Records contained in a dataset
-------

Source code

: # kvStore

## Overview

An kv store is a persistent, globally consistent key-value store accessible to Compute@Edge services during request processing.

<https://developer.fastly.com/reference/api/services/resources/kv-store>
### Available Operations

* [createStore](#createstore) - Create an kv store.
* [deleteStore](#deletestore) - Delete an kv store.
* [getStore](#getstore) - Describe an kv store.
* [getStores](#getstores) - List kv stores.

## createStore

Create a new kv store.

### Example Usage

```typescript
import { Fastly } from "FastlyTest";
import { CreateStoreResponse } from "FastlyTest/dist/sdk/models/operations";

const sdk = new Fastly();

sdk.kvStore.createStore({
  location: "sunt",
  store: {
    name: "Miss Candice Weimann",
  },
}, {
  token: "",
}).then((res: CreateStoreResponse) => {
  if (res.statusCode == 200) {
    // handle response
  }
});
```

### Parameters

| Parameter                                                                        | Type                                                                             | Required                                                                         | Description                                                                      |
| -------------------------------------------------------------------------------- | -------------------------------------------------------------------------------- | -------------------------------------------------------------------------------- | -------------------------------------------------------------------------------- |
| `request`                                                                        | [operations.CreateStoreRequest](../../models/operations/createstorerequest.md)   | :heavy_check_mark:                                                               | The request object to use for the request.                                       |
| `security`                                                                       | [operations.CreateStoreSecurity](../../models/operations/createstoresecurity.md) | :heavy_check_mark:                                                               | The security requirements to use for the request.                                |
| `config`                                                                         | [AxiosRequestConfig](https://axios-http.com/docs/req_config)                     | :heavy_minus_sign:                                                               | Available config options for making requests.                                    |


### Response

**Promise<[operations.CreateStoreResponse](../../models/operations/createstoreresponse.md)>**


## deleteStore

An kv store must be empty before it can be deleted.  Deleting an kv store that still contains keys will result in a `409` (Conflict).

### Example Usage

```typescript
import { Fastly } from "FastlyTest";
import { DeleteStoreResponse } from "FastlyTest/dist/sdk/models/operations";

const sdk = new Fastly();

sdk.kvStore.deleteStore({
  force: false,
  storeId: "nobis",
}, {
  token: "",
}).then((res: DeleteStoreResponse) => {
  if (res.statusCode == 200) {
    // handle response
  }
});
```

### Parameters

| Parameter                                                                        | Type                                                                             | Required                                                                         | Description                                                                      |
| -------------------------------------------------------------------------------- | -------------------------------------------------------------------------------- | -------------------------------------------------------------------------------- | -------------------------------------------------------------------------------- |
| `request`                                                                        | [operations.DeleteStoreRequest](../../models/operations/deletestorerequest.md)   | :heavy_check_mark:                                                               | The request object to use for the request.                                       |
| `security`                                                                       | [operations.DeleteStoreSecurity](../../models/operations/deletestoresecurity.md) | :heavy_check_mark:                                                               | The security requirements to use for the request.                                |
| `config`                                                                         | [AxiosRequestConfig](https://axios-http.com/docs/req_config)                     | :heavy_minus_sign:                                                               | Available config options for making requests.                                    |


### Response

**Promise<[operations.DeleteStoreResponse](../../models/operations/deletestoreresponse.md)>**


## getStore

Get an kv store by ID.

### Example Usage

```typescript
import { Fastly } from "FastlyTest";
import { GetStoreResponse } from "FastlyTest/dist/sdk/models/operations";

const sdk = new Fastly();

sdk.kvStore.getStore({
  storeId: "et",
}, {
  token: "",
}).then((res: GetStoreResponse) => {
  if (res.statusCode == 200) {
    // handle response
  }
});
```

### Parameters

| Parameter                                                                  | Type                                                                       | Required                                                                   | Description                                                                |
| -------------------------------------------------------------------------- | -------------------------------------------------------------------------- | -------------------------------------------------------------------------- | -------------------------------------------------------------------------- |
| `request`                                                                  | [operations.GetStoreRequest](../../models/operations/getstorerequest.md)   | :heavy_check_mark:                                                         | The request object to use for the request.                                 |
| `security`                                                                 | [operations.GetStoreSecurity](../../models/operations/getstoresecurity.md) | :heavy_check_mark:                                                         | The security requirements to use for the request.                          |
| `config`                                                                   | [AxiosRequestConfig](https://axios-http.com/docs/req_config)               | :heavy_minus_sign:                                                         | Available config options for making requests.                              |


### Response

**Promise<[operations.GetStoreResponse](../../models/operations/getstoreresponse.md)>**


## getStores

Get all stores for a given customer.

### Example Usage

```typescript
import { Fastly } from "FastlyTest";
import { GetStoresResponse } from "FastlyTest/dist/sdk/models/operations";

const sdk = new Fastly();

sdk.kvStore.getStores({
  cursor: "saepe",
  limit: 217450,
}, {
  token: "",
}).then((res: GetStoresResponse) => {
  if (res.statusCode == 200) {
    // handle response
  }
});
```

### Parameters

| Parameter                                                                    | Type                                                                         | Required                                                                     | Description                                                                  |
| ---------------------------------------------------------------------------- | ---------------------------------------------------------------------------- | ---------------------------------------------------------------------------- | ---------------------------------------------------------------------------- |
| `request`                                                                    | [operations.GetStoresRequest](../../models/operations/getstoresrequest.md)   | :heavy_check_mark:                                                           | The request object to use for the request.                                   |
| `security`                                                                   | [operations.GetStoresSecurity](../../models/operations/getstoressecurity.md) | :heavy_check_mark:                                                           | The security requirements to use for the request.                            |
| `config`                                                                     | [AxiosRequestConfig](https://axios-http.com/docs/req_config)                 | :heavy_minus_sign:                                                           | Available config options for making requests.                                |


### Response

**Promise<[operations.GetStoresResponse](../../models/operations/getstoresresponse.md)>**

-------

- WHAT THE TASK ASKS
The answer must be every line of the records above that holds the word "DeleteStoreResponse".

- SOLUTION TO THIS EXERCISE
import { DeleteStoreResponse } from "FastlyTest/dist/sdk/models/operations";
}).then((res: DeleteStoreResponse) => {
**Promise<[operations.DeleteStoreResponse](../../models/operations/deletestoreresponse.md)>**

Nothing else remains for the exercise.